Identify which salts will be substantially more soluble in HNO₃ solution

From the analysis in step 1, we can conclude that: (a) BaSO₄: Not affected by the HNO₃ solution (b) CuS: Substantially more soluble in HNO₃ solution (c) Cd(OH)₂: Substantially more soluble in HNO₃ solution (d) PbF₂: Not affected by the HNO₃ solution (e) Cu(NO₃)₂: Not affected by the HNO₃ solution Therefore, the salts that will be substantially more soluble in an HNO₃ solution than in pure water are: (b) CuS (c) Cd(OH)₂

Key concepts

Acid-Base Reaction

In chemistry, an acid-base reaction involves the transfer of protons (H⁺ ions) between reactants. This is crucial in determining the solubility of salts in acidic solutions. For example, acids like nitric acid (HNO₃) can donate protons (H⁺) to other substances.

• These protons can react with anions of salts, such as sulfide (S²⁻) and hydroxide (OH⁻), present in salts like Copper sulfide (CuS) and Cadmium hydroxide (Cd(OH)₂).
• This reaction forms less negatively charged ions or neutral molecules like water, which in turn shifts the equilibrium towards more salt dissolving.

This interaction is a fundamental concept in understanding why certain salts dissolve more in acidic environments, enhancing their solubility.

Chemical Equilibrium

Chemical equilibrium is a state in which the rates of the forward and reverse reactions are equal, resulting in no net change in the concentrations of reactants and products.

• For a salt like Copper sulfide (CuS), the equilibrium exists between the dissolved ions (Cu²⁺ and S²⁻) and the undissolved solid.
• When protons from an acid (like H₃O⁺) react with sulfide ions (S²⁻), it forms bisulfide ions (HS⁻), disrupting the equilibrium.

The reaction tends to shift towards more dissolution of the salt to restore equilibrium, thus making the salt appear more soluble.

Dissolution Process

The dissolution process involves a substance, usually a solid (like a salt), dissolving into a liquid, forming a solution. Understanding this process involves looking into both the chemical interaction and physical dissolving mechanisms.

• When placed in water, a salt like Copper sulfide (CuS) dissociates into its ionic components.
• However, the presence of nitric acid (an acid) causes further chemical reactions that promote more dissolving of the salt.
• The acid's protons (H⁺) help by reacting with negatively charged ions, aiding the salt to go into solution.

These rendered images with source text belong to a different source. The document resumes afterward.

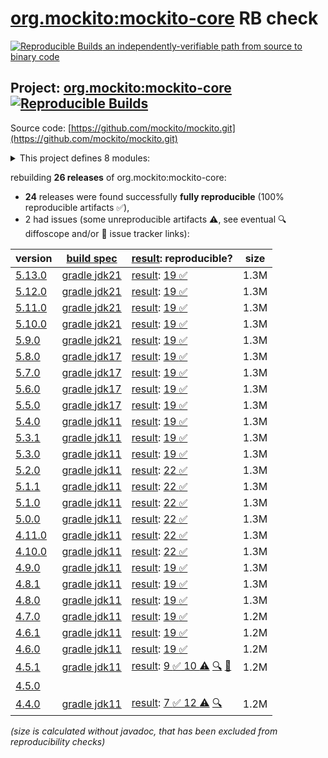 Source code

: [org.mockito:mockito-core](https://central.sonatype.com/artifact/org.mockito/mockito-core/versions) RB check
=======

[![Reproducible Builds](https://reproducible-builds.org/images/logos/rb.svg) an independently-verifiable path from source to binary code](https://reproducible-builds.org/)

## Project: [org.mockito:mockito-core](https://central.sonatype.com/artifact/org.mockito/mockito-core/versions) [![Reproducible Builds](https://img.shields.io/endpoint?url=https://raw.githubusercontent.com/jvm-repo-rebuild/reproducible-central/master/content/org/mockito/mockito-core/badge.json)](https://github.com/jvm-repo-rebuild/reproducible-central/blob/master/content/org/mockito/mockito-core/README.md)

Source code: [https://github.com/mockito/mockito.git](https://github.com/mockito/mockito.git)

<details><summary>This project defines 8 modules:</summary>

* [org.mockito:mockito-android](https://central.sonatype.com/artifact/org.mockito/mockito-android/overview)
* [org.mockito:mockito-bom](https://central.sonatype.com/artifact/org.mockito/mockito-bom/overview)
* [org.mockito:mockito-core](https://central.sonatype.com/artifact/org.mockito/mockito-core/overview)
* [org.mockito:mockito-errorprone](https://central.sonatype.com/artifact/org.mockito/mockito-errorprone/overview)
* [org.mockito:mockito-inline](https://central.sonatype.com/artifact/org.mockito/mockito-inline/overview)
* [org.mockito:mockito-junit-jupiter](https://central.sonatype.com/artifact/org.mockito/mockito-junit-jupiter/overview)
* [org.mockito:mockito-proxy](https://central.sonatype.com/artifact/org.mockito/mockito-proxy/overview)
* [org.mockito:mockito-subclass](https://central.sonatype.com/artifact/org.mockito/mockito-subclass/overview)
</details>

rebuilding **26 releases** of org.mockito:mockito-core:
- **24** releases were found successfully **fully reproducible** (100% reproducible artifacts :white_check_mark:),
- 2 had issues (some unreproducible artifacts :warning:, see eventual :mag: diffoscope and/or :memo: issue tracker links):

| version | [build spec](/BUILDSPEC.md) | [result](https://reproducible-builds.org/docs/jvm/): reproducible? | size |
| -- | --------- | ------ | -- |
| [5.13.0](https://central.sonatype.com/artifact/org.mockito/mockito-core/5.13.0/pom) | [gradle jdk21](mockito-5.13.0.buildspec) | [result](mockito-core-5.13.0.buildinfo): [19 :white_check_mark: ](mockito-core-5.13.0.buildcompare) | 1.3M |
| [5.12.0](https://central.sonatype.com/artifact/org.mockito/mockito-core/5.12.0/pom) | [gradle jdk21](mockito-5.12.0.buildspec) | [result](mockito-core-5.12.0.buildinfo): [19 :white_check_mark: ](mockito-core-5.12.0.buildcompare) | 1.3M |
| [5.11.0](https://central.sonatype.com/artifact/org.mockito/mockito-core/5.11.0/pom) | [gradle jdk21](mockito-5.11.0.buildspec) | [result](mockito-core-5.11.0.buildinfo): [19 :white_check_mark: ](mockito-core-5.11.0.buildcompare) | 1.3M |
| [5.10.0](https://central.sonatype.com/artifact/org.mockito/mockito-core/5.10.0/pom) | [gradle jdk21](mockito-5.10.0.buildspec) | [result](mockito-core-5.10.0.buildinfo): [19 :white_check_mark: ](mockito-core-5.10.0.buildcompare) | 1.3M |
| [5.9.0](https://central.sonatype.com/artifact/org.mockito/mockito-core/5.9.0/pom) | [gradle jdk21](mockito-5.9.0.buildspec) | [result](mockito-core-5.9.0.buildinfo): [19 :white_check_mark: ](mockito-core-5.9.0.buildcompare) | 1.3M |
| [5.8.0](https://central.sonatype.com/artifact/org.mockito/mockito-core/5.8.0/pom) | [gradle jdk17](mockito-5.8.0.buildspec) | [result](mockito-core-5.8.0.buildinfo): [19 :white_check_mark: ](mockito-core-5.8.0.buildcompare) | 1.3M |
| [5.7.0](https://central.sonatype.com/artifact/org.mockito/mockito-core/5.7.0/pom) | [gradle jdk17](mockito-5.7.0.buildspec) | [result](mockito-core-5.7.0.buildinfo): [19 :white_check_mark: ](mockito-core-5.7.0.buildcompare) | 1.3M |
| [5.6.0](https://central.sonatype.com/artifact/org.mockito/mockito-core/5.6.0/pom) | [gradle jdk17](mockito-5.6.0.buildspec) | [result](mockito-core-5.6.0.buildinfo): [19 :white_check_mark: ](mockito-core-5.6.0.buildcompare) | 1.3M |
| [5.5.0](https://central.sonatype.com/artifact/org.mockito/mockito-core/5.5.0/pom) | [gradle jdk17](mockito-5.5.0.buildspec) | [result](mockito-core-5.5.0.buildinfo): [19 :white_check_mark: ](mockito-core-5.5.0.buildcompare) | 1.3M |
| [5.4.0](https://central.sonatype.com/artifact/org.mockito/mockito-core/5.4.0/pom) | [gradle jdk11](mockito-5.4.0.buildspec) | [result](mockito-core-5.4.0.buildinfo): [19 :white_check_mark: ](mockito-core-5.4.0.buildcompare) | 1.3M |
| [5.3.1](https://central.sonatype.com/artifact/org.mockito/mockito-core/5.3.1/pom) | [gradle jdk11](mockito-5.3.1.buildspec) | [result](mockito-core-5.3.1.buildinfo): [19 :white_check_mark: ](mockito-core-5.3.1.buildcompare) | 1.3M |
| [5.3.0](https://central.sonatype.com/artifact/org.mockito/mockito-core/5.3.0/pom) | [gradle jdk11](mockito-5.3.0.buildspec) | [result](mockito-core-5.3.0.buildinfo): [19 :white_check_mark: ](mockito-core-5.3.0.buildcompare) | 1.3M |
| [5.2.0](https://central.sonatype.com/artifact/org.mockito/mockito-core/5.2.0/pom) | [gradle jdk11](mockito-5.2.0.buildspec) | [result](mockito-core-5.2.0.buildinfo): [22 :white_check_mark: ](mockito-core-5.2.0.buildcompare) | 1.3M |
| [5.1.1](https://central.sonatype.com/artifact/org.mockito/mockito-core/5.1.1/pom) | [gradle jdk11](mockito-5.1.1.buildspec) | [result](mockito-core-5.1.1.buildinfo): [22 :white_check_mark: ](mockito-core-5.1.1.buildcompare) | 1.3M |
| [5.1.0](https://central.sonatype.com/artifact/org.mockito/mockito-core/5.1.0/pom) | [gradle jdk11](mockito-5.1.0.buildspec) | [result](mockito-core-5.1.0.buildinfo): [22 :white_check_mark: ](mockito-core-5.1.0.buildcompare) | 1.3M |
| [5.0.0](https://central.sonatype.com/artifact/org.mockito/mockito-core/5.0.0/pom) | [gradle jdk11](mockito-5.0.0.buildspec) | [result](mockito-core-5.0.0.buildinfo): [22 :white_check_mark: ](mockito-core-5.0.0.buildcompare) | 1.3M |
| [4.11.0](https://central.sonatype.com/artifact/org.mockito/mockito-core/4.11.0/pom) | [gradle jdk11](mockito-4.11.0.buildspec) | [result](mockito-core-4.11.0.buildinfo): [22 :white_check_mark: ](mockito-core-4.11.0.buildcompare) | 1.3M |
| [4.10.0](https://central.sonatype.com/artifact/org.mockito/mockito-core/4.10.0/pom) | [gradle jdk11](mockito-4.10.0.buildspec) | [result](mockito-core-4.10.0.buildinfo): [22 :white_check_mark: ](mockito-core-4.10.0.buildcompare) | 1.3M |
| [4.9.0](https://central.sonatype.com/artifact/org.mockito/mockito-core/4.9.0/pom) | [gradle jdk11](mockito-4.9.0.buildspec) | [result](mockito-core-4.9.0.buildinfo): [19 :white_check_mark: ](mockito-core-4.9.0.buildcompare) | 1.3M |
| [4.8.1](https://central.sonatype.com/artifact/org.mockito/mockito-core/4.8.1/pom) | [gradle jdk11](mockito-4.8.1.buildspec) | [result](mockito-core-4.8.1.buildinfo): [19 :white_check_mark: ](mockito-core-4.8.1.buildcompare) | 1.3M |
| [4.8.0](https://central.sonatype.com/artifact/org.mockito/mockito-core/4.8.0/pom) | [gradle jdk11](mockito-4.8.0.buildspec) | [result](mockito-core-4.8.0.buildinfo): [19 :white_check_mark: ](mockito-core-4.8.0.buildcompare) | 1.3M |
| [4.7.0](https://central.sonatype.com/artifact/org.mockito/mockito-core/4.7.0/pom) | [gradle jdk11](mockito-4.7.0.buildspec) | [result](mockito-core-4.7.0.buildinfo): [19 :white_check_mark: ](mockito-core-4.7.0.buildcompare) | 1.2M |
| [4.6.1](https://central.sonatype.com/artifact/org.mockito/mockito-core/4.6.1/pom) | [gradle jdk11](mockito-4.6.1.buildspec) | [result](mockito-core-4.6.1.buildinfo): [19 :white_check_mark: ](mockito-core-4.6.1.buildcompare) | 1.2M |
| [4.6.0](https://central.sonatype.com/artifact/org.mockito/mockito-core/4.6.0/pom) | [gradle jdk11](mockito-4.6.0.buildspec) | [result](mockito-core-4.6.0.buildinfo): [19 :white_check_mark: ](mockito-core-4.6.0.buildcompare) | 1.2M |
| [4.5.1](https://central.sonatype.com/artifact/org.mockito/mockito-core/4.5.1/pom) | [gradle jdk11](mockito-4.5.1.buildspec) | [result](mockito-core-4.5.1.buildinfo): [9 :white_check_mark:  10 :warning:](mockito-core-4.5.1.buildcompare) [:mag:](mockito-core-4.5.1.diffoscope) [:memo:](https://github.com/mockito/mockito/pull/2642) | 1.2M |
| [4.5.0](https://central.sonatype.com/artifact/org.mockito/mockito-core/4.5.0/pom) | | | |
| [4.4.0](https://central.sonatype.com/artifact/org.mockito/mockito-core/4.4.0/pom) | [gradle jdk11](mockito-4.4.0.buildspec) | [result](mockito-core-4.4.0.buildinfo): [7 :white_check_mark:  12 :warning:](mockito-core-4.4.0.buildcompare) [:mag:](mockito-core-4.4.0.diffoscope) | 1.2M |

<i>(size is calculated without javadoc, that has been excluded from reproducibility checks)</i>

This not only increases the salt's solubility but also exemplifies the intricate balance of chemical and physical processes in dissolution.

Salt Solubility in Acids

Salt solubility in acids is a concept reflecting how some salts dissolve better in the presence of acids than in pure water. This is due to interactions between the acid and the anions from the salt.

• Salts like Copper sulfide (CuS) and Cadmium hydroxide (Cd(OH)₂) are substantially more soluble in acidic solutions because their anions (S²⁻ and OH⁻) can readily react with H⁺ ions.
• Such interactions lower the concentration of the anion in the solution, prompting more salt to dissolve.

This understanding helps in predicting the solubility behavior of different salts in acidic environments, aiding in various practical applications, from industry to laboratory settings.